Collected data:
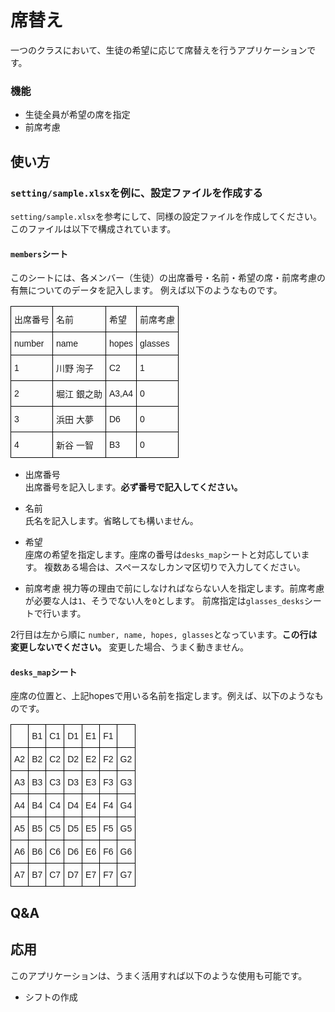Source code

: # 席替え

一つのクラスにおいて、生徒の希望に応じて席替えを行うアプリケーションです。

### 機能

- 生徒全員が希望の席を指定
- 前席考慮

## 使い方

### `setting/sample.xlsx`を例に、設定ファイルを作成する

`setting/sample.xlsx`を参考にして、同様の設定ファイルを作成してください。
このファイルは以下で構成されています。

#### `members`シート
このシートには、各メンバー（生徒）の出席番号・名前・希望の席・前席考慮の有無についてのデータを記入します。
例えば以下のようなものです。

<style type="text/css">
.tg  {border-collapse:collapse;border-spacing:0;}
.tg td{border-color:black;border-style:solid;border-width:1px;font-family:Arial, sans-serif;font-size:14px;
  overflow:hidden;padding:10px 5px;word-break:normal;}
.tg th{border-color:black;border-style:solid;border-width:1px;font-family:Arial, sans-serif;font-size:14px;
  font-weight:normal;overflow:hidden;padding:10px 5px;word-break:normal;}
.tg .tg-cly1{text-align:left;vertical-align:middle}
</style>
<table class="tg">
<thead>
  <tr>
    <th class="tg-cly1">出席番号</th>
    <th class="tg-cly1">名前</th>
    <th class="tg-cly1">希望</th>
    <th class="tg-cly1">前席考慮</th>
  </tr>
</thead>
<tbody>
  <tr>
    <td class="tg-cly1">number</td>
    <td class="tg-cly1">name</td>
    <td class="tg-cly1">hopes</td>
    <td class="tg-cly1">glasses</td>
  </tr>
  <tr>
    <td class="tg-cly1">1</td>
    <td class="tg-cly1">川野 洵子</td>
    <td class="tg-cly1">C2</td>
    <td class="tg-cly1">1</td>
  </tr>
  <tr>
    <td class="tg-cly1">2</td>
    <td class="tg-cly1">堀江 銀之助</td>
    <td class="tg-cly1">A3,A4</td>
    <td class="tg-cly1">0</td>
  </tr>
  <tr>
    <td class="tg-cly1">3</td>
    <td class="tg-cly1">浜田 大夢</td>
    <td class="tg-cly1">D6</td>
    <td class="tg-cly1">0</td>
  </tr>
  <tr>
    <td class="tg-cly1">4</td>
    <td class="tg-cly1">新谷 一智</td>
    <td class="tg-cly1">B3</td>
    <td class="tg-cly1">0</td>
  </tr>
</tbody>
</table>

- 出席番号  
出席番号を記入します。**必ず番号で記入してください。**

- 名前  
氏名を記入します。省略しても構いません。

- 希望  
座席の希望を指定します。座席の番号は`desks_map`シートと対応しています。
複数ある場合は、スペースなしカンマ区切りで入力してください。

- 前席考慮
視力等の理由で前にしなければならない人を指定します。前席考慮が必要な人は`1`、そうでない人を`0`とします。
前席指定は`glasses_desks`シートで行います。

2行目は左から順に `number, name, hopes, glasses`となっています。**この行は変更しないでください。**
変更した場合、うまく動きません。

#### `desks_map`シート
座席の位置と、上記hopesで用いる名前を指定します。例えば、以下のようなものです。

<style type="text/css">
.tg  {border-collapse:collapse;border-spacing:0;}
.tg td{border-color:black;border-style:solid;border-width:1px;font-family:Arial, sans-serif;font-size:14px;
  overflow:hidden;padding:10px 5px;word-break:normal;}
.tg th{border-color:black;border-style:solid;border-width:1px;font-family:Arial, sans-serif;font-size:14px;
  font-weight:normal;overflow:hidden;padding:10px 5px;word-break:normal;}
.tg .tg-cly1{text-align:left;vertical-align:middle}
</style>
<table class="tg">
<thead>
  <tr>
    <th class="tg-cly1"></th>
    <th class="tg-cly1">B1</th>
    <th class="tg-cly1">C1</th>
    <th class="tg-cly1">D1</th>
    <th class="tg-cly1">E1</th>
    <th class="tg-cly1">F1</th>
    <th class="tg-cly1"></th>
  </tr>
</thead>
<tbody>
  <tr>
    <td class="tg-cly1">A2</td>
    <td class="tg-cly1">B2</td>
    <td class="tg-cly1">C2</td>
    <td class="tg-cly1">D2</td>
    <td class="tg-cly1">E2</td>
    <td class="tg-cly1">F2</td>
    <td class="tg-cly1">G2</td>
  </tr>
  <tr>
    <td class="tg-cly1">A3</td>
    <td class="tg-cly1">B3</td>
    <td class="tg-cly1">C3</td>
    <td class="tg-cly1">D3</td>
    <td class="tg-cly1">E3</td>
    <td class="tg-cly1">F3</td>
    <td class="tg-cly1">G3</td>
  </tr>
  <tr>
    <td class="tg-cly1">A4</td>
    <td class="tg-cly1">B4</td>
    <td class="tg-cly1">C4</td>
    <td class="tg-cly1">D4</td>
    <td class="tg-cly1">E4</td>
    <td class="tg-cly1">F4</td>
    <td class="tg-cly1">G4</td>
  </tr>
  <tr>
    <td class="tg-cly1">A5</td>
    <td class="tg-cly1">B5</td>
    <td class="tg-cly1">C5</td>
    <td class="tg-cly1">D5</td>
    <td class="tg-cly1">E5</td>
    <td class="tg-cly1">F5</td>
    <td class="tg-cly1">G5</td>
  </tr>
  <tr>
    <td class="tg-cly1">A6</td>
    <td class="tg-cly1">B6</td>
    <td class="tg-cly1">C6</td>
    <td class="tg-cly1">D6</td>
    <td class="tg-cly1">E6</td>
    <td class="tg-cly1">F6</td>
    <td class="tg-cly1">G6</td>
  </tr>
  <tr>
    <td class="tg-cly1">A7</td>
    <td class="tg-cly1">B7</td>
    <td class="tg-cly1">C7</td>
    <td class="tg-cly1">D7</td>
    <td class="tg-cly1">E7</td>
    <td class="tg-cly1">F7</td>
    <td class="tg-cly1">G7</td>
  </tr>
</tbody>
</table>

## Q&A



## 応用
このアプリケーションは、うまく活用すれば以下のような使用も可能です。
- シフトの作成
...
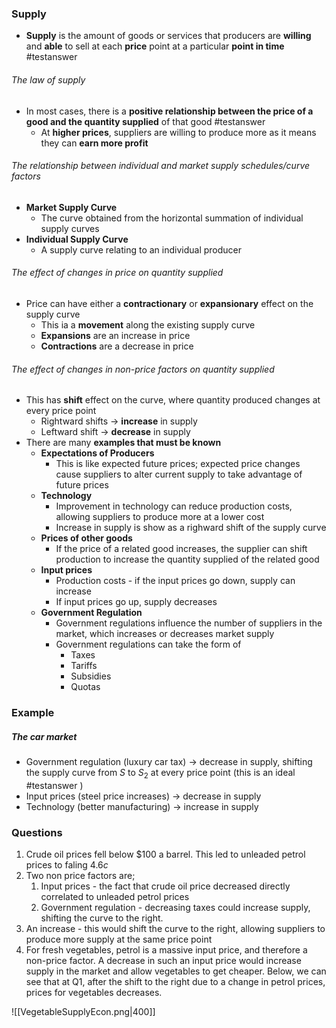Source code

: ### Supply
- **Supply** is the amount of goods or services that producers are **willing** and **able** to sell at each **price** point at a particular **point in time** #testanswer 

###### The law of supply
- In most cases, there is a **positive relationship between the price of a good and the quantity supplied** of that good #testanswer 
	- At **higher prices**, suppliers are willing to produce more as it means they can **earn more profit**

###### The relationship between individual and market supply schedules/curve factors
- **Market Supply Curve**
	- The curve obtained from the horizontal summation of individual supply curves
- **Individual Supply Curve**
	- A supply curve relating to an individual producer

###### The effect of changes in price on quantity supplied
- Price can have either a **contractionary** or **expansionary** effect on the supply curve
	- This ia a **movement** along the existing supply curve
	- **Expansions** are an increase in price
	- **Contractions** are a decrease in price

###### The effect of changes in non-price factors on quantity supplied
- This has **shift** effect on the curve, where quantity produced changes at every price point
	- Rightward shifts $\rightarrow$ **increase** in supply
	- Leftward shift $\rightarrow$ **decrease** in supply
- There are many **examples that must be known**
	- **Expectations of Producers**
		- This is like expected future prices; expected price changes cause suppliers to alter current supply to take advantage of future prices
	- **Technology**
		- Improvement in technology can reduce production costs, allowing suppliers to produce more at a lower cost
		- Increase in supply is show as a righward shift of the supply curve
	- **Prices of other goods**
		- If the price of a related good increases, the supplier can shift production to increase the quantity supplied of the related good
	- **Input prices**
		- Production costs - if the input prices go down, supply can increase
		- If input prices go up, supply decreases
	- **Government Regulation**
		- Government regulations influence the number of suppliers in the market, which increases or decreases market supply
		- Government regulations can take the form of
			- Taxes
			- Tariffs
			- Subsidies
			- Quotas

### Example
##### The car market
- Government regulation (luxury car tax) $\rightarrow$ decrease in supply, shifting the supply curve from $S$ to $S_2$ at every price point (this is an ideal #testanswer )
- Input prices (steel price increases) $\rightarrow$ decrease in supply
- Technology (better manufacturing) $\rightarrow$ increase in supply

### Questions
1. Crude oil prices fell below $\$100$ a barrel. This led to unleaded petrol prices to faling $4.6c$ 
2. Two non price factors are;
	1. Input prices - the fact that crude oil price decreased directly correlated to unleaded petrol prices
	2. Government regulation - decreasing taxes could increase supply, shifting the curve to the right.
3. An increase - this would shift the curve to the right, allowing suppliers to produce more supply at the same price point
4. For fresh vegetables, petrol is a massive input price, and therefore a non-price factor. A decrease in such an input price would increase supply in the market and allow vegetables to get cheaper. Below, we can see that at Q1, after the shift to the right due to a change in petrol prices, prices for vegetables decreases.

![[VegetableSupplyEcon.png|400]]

## TASK REQUIREMENTS
Only the lines above from the one with "- Government regulations influence" up to and including the one with "2. Government regulation" should be repeated, exactly as written.

## RESULT BELOW
		- Government regulations influence the number of suppliers in the market, which increases or decreases market supply
		- Government regulations can take the form of
			- Taxes
			- Tariffs
			- Subsidies
			- Quotas

### Example
##### The car market
- Government regulation (luxury car tax) $\rightarrow$ decrease in supply, shifting the supply curve from $S$ to $S_2$ at every price point (this is an ideal #testanswer )
- Input prices (steel price increases) $\rightarrow$ decrease in supply
- Technology (better manufacturing) $\rightarrow$ increase in supply

### Questions
1. Crude oil prices fell below $\$100$ a barrel. This led to unleaded petrol prices to faling $4.6c$ 
2. Two non price factors are;
	1. Input prices - the fact that crude oil price decreased directly correlated to unleaded petrol prices
	2. Government regulation - decreasing taxes could increase supply, shifting the curve to the right.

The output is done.